Centre for Comparative Genomics and Evolutionary Bioinformatics, Department of Biochemistry and Molecular Biology, Dalhousie University, Halifax, Nova Scotia, Canada.
Mol Biol Evol. 2011 Jul;28(7):2087-99. doi: 10.1093/molbev/msr032. Epub 2011 Feb 3.
Most of the major groups of eukaryotes have microbial representatives that thrive in low oxygen conditions. Those that have been studied in detail generate ATP via pathways involving anaerobically functioning enzymes of pyruvate catabolism that are typically absent in aerobic eukaryotes and whose origins remain controversial. These enzymes include pyruvate:ferredoxin oxidoreductase, pyruvate:NADP(+) oxidoreductase, and pyruvate formate lyase (Pfl). Pfl catalyzes the nonoxidative generation of formate and acetyl-Coenzyme A (CoA) from pyruvate and CoA and is activated by Pfl activating enzyme (Pfla). Within eukaryotes, this extremely oxygen-sensitive pathway was first described in the hydrogenosomes of anaerobic chytrid fungi and has more recently been characterized in the mitochondria and chloroplasts of the chlorophyte alga Chlamydomonas reinhardtii. To clarify the origins of this pathway, we have comprehensively searched for homologs of Pfl and Pfla in publicly available large-scale eukaryotic genomic and cDNA sequencing data, including our own from the anaerobic amoebozoan Mastigamoeba balamuthi. Surprisingly, we find that these enzymes are widely distributed and are present in diverse facultative or obligate anaerobic eukaryotic representatives of the archaeplastidan, metazoan, amoebozoan, and haptophyte lineages. Using maximum likelihood and Bayesian phylogenetic methods, we show that the eukaryotic Pfl and Pfla sequences each form monophyletic groups that are most closely related to homologs in firmicute gram-positive bacteria. Topology tests exclude both α-proteobacterial and cyanobacterial affinities for these genes suggesting that neither originated from the endosymbiotic ancestors of mitochondria or chloroplasts. Furthermore, the topologies of the eukaryote portion of the Pfl and Pfla trees significantly differ from well-accepted eukaryote relationships. Collectively, these results indicate that the Pfl pathway was first acquired by lateral gene transfer into a eukaryotic lineage most probably from a firmicute bacterial lineage and that it has since been spread across diverse eukaryotic groups by more recent eukaryote-to-eukaryote transfer events.

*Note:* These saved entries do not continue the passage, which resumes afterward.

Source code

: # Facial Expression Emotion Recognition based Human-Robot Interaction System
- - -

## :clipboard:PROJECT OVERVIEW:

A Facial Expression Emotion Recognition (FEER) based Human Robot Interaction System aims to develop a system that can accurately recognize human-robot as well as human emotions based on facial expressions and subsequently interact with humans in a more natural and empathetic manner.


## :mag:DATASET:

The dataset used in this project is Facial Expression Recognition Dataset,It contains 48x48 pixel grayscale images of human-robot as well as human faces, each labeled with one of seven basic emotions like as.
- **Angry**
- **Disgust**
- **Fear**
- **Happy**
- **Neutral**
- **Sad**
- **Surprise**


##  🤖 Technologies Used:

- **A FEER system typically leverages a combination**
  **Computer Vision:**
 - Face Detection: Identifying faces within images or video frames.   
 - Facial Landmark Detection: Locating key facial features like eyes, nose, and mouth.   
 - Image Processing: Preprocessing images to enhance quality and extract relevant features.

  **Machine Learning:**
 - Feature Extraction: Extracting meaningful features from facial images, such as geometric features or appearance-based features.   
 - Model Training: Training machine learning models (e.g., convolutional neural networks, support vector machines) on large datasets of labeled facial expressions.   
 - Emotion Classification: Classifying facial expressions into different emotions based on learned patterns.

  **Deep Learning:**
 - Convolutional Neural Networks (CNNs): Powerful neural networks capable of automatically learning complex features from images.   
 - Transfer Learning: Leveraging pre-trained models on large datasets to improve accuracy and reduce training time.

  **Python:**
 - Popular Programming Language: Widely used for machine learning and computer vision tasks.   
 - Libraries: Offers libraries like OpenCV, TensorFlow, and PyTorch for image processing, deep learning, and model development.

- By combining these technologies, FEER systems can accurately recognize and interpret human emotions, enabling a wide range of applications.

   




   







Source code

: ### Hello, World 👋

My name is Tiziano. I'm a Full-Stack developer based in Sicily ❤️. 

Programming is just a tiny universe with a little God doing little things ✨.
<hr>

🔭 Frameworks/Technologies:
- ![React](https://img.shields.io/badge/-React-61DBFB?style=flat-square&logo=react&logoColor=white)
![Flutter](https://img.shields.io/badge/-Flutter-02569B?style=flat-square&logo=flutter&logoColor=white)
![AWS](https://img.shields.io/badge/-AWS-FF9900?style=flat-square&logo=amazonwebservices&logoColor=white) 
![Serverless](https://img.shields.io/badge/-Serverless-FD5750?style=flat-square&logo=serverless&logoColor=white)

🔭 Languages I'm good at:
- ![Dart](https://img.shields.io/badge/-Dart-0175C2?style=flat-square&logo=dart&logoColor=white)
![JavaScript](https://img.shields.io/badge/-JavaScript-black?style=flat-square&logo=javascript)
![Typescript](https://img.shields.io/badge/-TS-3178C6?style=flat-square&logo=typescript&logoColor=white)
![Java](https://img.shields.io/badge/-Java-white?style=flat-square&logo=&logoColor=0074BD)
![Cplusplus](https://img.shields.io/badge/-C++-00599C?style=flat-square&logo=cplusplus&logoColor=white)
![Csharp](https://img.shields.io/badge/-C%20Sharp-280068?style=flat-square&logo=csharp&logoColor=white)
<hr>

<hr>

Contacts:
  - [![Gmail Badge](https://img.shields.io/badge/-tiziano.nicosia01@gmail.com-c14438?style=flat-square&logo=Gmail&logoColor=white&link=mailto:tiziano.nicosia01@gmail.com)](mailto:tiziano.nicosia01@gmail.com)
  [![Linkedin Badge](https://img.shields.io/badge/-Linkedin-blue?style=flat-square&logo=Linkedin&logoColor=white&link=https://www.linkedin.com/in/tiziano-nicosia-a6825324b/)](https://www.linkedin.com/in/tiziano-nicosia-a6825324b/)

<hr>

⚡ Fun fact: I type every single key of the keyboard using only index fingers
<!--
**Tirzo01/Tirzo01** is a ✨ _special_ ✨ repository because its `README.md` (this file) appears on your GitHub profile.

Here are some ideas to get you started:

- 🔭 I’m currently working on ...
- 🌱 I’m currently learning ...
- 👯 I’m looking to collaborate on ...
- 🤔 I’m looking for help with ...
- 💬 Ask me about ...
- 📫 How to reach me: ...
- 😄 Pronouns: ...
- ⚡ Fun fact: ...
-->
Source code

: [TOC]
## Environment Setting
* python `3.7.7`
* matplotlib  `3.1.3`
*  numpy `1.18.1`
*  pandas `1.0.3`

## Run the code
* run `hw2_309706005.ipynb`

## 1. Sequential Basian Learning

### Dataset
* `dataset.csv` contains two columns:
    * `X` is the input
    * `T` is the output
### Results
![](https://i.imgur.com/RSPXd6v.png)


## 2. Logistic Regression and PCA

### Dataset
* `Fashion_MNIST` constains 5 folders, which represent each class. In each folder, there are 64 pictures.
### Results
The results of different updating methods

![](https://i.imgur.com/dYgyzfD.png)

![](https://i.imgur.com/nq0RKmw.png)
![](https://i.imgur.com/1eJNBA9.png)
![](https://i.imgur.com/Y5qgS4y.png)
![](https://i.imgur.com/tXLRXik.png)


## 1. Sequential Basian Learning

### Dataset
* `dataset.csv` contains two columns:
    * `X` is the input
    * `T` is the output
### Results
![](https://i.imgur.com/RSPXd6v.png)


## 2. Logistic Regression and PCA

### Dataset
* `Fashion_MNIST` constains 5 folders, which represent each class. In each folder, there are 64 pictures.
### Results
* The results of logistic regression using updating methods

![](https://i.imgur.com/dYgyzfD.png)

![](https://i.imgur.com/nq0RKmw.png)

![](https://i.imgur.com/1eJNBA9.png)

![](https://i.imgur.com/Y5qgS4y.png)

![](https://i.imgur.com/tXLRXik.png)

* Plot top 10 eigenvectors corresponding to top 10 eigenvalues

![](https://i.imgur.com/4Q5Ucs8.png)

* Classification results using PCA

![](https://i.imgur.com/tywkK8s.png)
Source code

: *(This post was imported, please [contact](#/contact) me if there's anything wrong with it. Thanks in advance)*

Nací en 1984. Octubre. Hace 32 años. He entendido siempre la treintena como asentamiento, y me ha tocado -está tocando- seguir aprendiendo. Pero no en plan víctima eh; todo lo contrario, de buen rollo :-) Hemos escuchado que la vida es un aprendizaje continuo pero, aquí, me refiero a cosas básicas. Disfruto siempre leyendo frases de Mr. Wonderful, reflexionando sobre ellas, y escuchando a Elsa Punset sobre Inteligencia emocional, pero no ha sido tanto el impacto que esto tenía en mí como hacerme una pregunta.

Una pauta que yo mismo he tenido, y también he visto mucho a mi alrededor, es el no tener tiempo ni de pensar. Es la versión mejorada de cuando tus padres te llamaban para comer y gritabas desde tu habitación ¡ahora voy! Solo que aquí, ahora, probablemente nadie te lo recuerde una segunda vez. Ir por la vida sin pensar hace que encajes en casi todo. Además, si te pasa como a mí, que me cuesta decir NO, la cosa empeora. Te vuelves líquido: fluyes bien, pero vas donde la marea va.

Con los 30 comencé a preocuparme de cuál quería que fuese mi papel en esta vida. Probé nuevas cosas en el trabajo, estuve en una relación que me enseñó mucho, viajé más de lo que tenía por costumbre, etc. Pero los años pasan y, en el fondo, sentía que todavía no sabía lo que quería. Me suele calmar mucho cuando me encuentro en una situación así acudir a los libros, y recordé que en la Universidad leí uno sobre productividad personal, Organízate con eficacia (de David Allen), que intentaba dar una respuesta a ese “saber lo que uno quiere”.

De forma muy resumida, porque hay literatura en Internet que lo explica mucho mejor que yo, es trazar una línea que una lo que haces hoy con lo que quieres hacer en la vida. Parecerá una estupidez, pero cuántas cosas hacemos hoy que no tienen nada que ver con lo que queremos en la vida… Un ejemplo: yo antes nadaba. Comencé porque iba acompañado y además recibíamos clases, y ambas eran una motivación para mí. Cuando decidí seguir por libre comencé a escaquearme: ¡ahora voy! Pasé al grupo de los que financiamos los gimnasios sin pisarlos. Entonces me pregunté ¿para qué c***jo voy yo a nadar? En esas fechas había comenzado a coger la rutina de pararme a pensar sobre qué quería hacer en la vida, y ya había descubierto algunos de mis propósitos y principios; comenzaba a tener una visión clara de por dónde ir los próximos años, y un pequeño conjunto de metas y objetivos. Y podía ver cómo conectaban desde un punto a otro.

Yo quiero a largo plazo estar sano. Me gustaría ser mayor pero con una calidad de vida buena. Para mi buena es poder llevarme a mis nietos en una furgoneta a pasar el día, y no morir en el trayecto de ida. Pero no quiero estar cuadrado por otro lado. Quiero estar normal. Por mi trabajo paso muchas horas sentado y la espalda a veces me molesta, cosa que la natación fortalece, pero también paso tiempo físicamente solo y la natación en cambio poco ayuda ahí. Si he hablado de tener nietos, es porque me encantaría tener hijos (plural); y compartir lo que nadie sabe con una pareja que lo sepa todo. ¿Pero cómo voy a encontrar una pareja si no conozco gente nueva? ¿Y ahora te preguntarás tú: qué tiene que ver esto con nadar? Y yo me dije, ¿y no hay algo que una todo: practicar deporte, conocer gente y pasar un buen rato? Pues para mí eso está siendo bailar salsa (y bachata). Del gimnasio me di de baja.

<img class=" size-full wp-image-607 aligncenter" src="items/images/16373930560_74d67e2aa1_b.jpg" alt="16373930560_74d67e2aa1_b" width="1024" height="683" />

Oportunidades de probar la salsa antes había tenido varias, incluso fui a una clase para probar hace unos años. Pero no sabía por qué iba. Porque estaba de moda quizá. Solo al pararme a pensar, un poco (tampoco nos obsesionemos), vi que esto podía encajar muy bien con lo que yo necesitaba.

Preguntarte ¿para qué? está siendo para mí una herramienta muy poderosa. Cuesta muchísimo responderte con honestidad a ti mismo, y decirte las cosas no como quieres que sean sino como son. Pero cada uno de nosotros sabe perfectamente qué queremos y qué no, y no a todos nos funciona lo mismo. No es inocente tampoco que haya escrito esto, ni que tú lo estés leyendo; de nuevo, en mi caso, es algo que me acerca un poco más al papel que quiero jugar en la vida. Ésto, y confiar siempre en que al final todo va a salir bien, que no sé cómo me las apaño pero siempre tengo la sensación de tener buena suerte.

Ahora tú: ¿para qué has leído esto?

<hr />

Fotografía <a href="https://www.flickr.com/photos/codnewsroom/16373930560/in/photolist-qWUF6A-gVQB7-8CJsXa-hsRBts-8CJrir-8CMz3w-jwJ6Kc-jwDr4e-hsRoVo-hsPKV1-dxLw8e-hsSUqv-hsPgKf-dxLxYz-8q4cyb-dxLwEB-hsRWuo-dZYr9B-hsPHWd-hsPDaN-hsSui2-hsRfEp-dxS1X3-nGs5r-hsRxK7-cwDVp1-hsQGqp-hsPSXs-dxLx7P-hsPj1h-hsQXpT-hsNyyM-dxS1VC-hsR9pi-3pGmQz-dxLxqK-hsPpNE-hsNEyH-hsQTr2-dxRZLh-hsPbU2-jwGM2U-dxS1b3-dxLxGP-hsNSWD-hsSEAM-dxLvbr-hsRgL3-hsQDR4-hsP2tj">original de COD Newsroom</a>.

大多数真核生物的主要类群都有微生物代表,它们在低氧条件下茁壮成长。那些已经被详细研究过的微生物通过涉及无氧丙酮酸代谢的酶途径产生 ATP,这些酶通常不存在于需氧真核生物中,其起源仍然存在争议。这些酶包括丙酮酸:铁氧还蛋白氧化还原酶、丙酮酸:NADP(+)氧化还原酶和丙酮酸甲酸裂解酶(Pfl)。Pfl 催化丙酮酸和 CoA 生成甲酸和乙酰辅酶 A(CoA)的非氧化生成,并且被 Pfl 激活酶(Pfla)激活。在真核生物中,这条极其氧敏感的途径最初是在厌氧壶菌真菌的氢化体中描述的,最近在绿藻衣藻的线粒体和叶绿体中得到了描述。为了阐明这条途径的起源,我们全面搜索了 Pfl 和 Pfla 的同源物在公开的大规模真核基因组和 cDNA 测序数据中,包括我们自己从厌氧变形虫 Mastigamoeba balamuthi 中获得的数据。令人惊讶的是,我们发现这些酶广泛分布,并且存在于不同的兼性或专性厌氧真核生物代表中,包括古菌、后生动物、变形虫和甲藻门。使用最大似然法和贝叶斯系统发育方法,我们表明真核 Pfl 和 Pfla 序列各自形成单系群,与厚壁菌纲革兰阳性细菌的同源物最为密切相关。拓扑测试排除了这些基因与α-变形菌和蓝藻的亲缘关系,表明它们都不是来自线粒体或叶绿体的内共生祖先。此外,Pfl 和 Pfla 树的真核部分的拓扑结构与公认的真核生物关系有很大的不同。总的来说,这些结果表明 Pfl 途径最初是通过横向基因转移到一个真核谱系中获得的,最有可能来自厚壁菌纲细菌谱系,并且此后通过更近的真核生物到真核生物的转移事件在不同的真核生物群体中传播。